SUMMARY OF THE INVENTIONThe object of the invention is to convert standards specifications from documents into an ontology based digital model (OBDM). Thus, the knowledge contained in a specification is reorganized into a structure that allows automated dissemination of that knowledge in response to user needs. Therefore, the invention also provides an interface to query the ontology via a database. The interface may be a human user interface or a machine-to-machine interface.
The first step in creating an ODBM is to extract a digital structured syntactic textual model of the document from the original PDF, MS Word, or other document format. This syntactic model is expressed as an RDF (Resource Description Framework) database which contains structured information on document sections, tables, cross-references, and other syntactic elements. An ontology directed extractor is then used to analyze the textual portions of the document (e.g. titles, paragraphs, tables, etc.) to extract semantic properties of the digital model to be stored in the database. For retrieval of the model data, an XML (extensible markup language) representation of the digital model is created in response to user queries. An XLST (extensible stylesheet language transformations) style sheet can be used to interpret and display information from the model for the user's context (query).
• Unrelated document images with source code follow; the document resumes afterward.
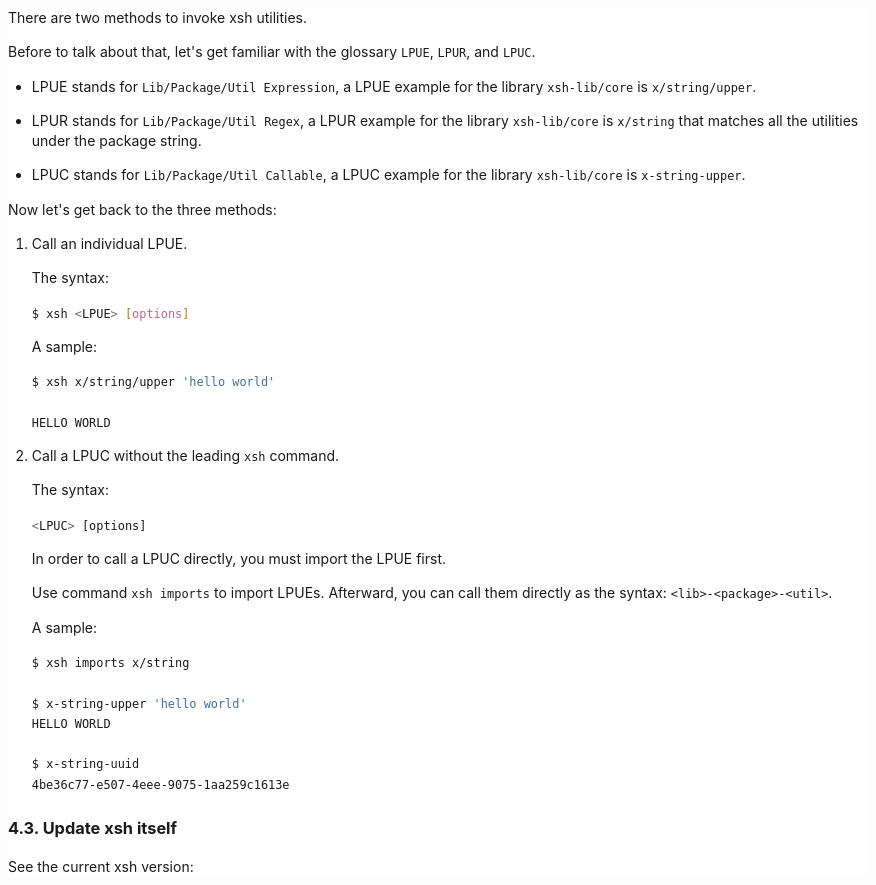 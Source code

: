 There are two methods to invoke xsh utilities.

Before to talk about that, let's get familiar with the glossary `LPUE`, `LPUR`, and `LPUC`.

* LPUE stands for `Lib/Package/Util Expression`,  a LPUE example for the library `xsh-lib/core` is `x/string/upper`.

* LPUR stands for `Lib/Package/Util Regex`,  a LPUR example for the library `xsh-lib/core` is `x/string` that matches all the utilities under the package string.

* LPUC stands for `Lib/Package/Util Callable`, a LPUC example for the library `xsh-lib/core` is `x-string-upper`.

Now let's get back to the three methods:

1. Call an individual LPUE.

   The syntax:

   ```bash
   $ xsh <LPUE> [options]
   ```

   A sample:

   ```bash
   $ xsh x/string/upper 'hello world'

   HELLO WORLD
   ```

1. Call a LPUC without the leading `xsh` command.

   The syntax:

   ```bash
   <LPUC> [options]
   ```

   In order to call a LPUC directly, you must import the LPUE first.

   Use command `xsh imports` to import LPUEs. Afterward, you can call them directly as the syntax: `<lib>-<package>-<util>`.

   A sample:

   ```bash
   $ xsh imports x/string

   $ x-string-upper 'hello world'
   HELLO WORLD

   $ x-string-uuid
   4be36c77-e507-4eee-9075-1aa259c1613e
   ```



### 4.3. Update xsh itself

See the current xsh version:


[0]: https://travis-ci.com/alexzhangs/xsh
[1]: https://travis-matrix-badges.herokuapp.com/repos/alexzhangs/xsh/branches/master/1?use_travis_com=true
[2]: https://travis-matrix-badges.herokuapp.com/repos/alexzhangs/xsh/branches/master/2?use_travis_com=true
The tool used to extract the initial syntactic model from the original document includes a plurality of annotators and data transformers. A text converter reads the text from the specification document while preserving the text font, size, and positioning information. The information is then used to recognize sections, tables, and other structural components of the document. The syntactic information is then saved as an XML file. Using the XML file, another program generates RDF “triples” containing facts about the document structure which can then be stored in a database and queried.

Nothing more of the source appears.